- [Exercise] Repeat each entry word for word; the images are not part of the copy.

◆ ◆ ◆ ◆ ◆ ◆ ◆

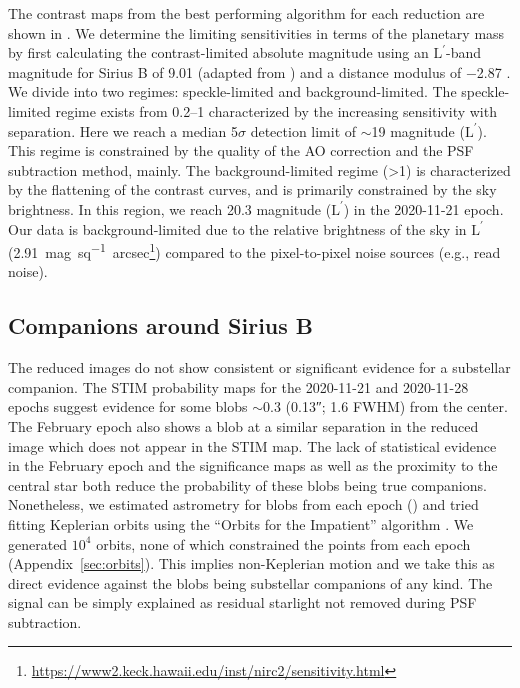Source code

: \documentclass[twocolumn]{aastex631}
\newcommand\Lp{$\mathrm{L}^\prime$}
\begin{document}
The contrast maps from the best performing algorithm for each reduction are shown in . We determine the limiting sensitivities in terms of the planetary mass by first calculating the contrast-limited absolute magnitude using an \Lp-band magnitude for Sirius B of 9.01 (adapted from \citealp{bonnet-bidaudADONISHighContrast2008a}) and a distance modulus of \num{-2.87} \citep{collaborationGaiaEarlyData2021a}. We divide  into two regimes: speckle-limited and background-limited. The speckle-limited regime exists from \qtyrange{0.2}{1}{\au} characterized by the increasing sensitivity with separation. Here we reach a median 5$\sigma$ detection limit of $\sim$19 magnitude (\Lp). This regime is constrained by the quality of the AO correction and the PSF subtraction method, mainly. The background-limited regime (\textgreater\qty{1}{\au}) is characterized by the flattening of the contrast curves, and is primarily constrained by the sky brightness. In this region, we reach 20.3 magnitude (\Lp) in the 2020-11-21 epoch. Our data is background-limited due to the relative brightness of the sky in \Lp (\qty{2.91}{mag\per sq. arcsec}\footnote{\url{https://www2.keck.hawaii.edu/inst/nirc2/sensitivity.html}}) compared to the pixel-to-pixel noise sources (e.g., read noise).

\subsection{Companions around Sirius B}

The reduced images do not show consistent or significant evidence for a substellar companion. The STIM probability maps for the 2020-11-21 and 2020-11-28 epochs suggest evidence for some blobs $\sim$\qty{0.3}{\au} (\ang{;;0.13}; 1.6 FWHM) from the center. The February epoch also shows a blob at a similar separation in the reduced image which does not appear in the STIM map. The lack of statistical evidence in the February epoch and the significance maps as well as the proximity to the central star both reduce the probability of these blobs being true companions. Nonetheless, we estimated astrometry for blobs from each epoch () and tried fitting Keplerian orbits using the ``Orbits for the Impatient'' algorithm \citep[OFTI;][]{bluntOrbitsImpatientBayesian2017a}. We generated $10^4$ orbits, none of which constrained the points from each epoch (Appendix~\ref{sec:orbits}). This implies non-Keplerian motion and we take this as direct evidence against the blobs being substellar companions of any kind. The signal can be simply explained as residual starlight not removed during PSF subtraction.
\end{document}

◆ ◆ ◆ ◆ ◆ ◆ ◆

- [Answer section]
Source code

: \documentclass[twocolumn]{aastex631}
\newcommand\Lp{$\mathrm{L}^\prime$}
\begin{document}
The contrast maps from the best performing algorithm for each reduction are shown in . We determine the limiting sensitivities in terms of the planetary mass by first calculating the contrast-limited absolute magnitude using an \Lp-band magnitude for Sirius B of 9.01 (adapted from \citealp{bonnet-bidaudADONISHighContrast2008a}) and a distance modulus of \num{-2.87} \citep{collaborationGaiaEarlyData2021a}. We divide  into two regimes: speckle-limited and background-limited. The speckle-limited regime exists from \qtyrange{0.2}{1}{\au} characterized by the increasing sensitivity with separation. Here we reach a median 5$\sigma$ detection limit of $\sim$19 magnitude (\Lp). This regime is constrained by the quality of the AO correction and the PSF subtraction method, mainly. The background-limited regime (\textgreater\qty{1}{\au}) is characterized by the flattening of the contrast curves, and is primarily constrained by the sky brightness. In this region, we reach 20.3 magnitude (\Lp) in the 2020-11-21 epoch. Our data is background-limited due to the relative brightness of the sky in \Lp (\qty{2.91}{mag\per sq. arcsec}\footnote{\url{https://www2.keck.hawaii.edu/inst/nirc2/sensitivity.html}}) compared to the pixel-to-pixel noise sources (e.g., read noise).

\subsection{Companions around Sirius B}

The reduced images do not show consistent or significant evidence for a substellar companion. The STIM probability maps for the 2020-11-21 and 2020-11-28 epochs suggest evidence for some blobs $\sim$\qty{0.3}{\au} (\ang{;;0.13}; 1.6 FWHM) from the center. The February epoch also shows a blob at a similar separation in the reduced image which does not appear in the STIM map. The lack of statistical evidence in the February epoch and the significance maps as well as the proximity to the central star both reduce the probability of these blobs being true companions. Nonetheless, we estimated astrometry for blobs from each epoch () and tried fitting Keplerian orbits using the ``Orbits for the Impatient'' algorithm \citep[OFTI;][]{bluntOrbitsImpatientBayesian2017a}. We generated $10^4$ orbits, none of which constrained the points from each epoch (Appendix~\ref{sec:orbits}). This implies non-Keplerian motion and we take this as direct evidence against the blobs being substellar companions of any kind. The signal can be simply explained as residual starlight not removed during PSF subtraction.
\end{document}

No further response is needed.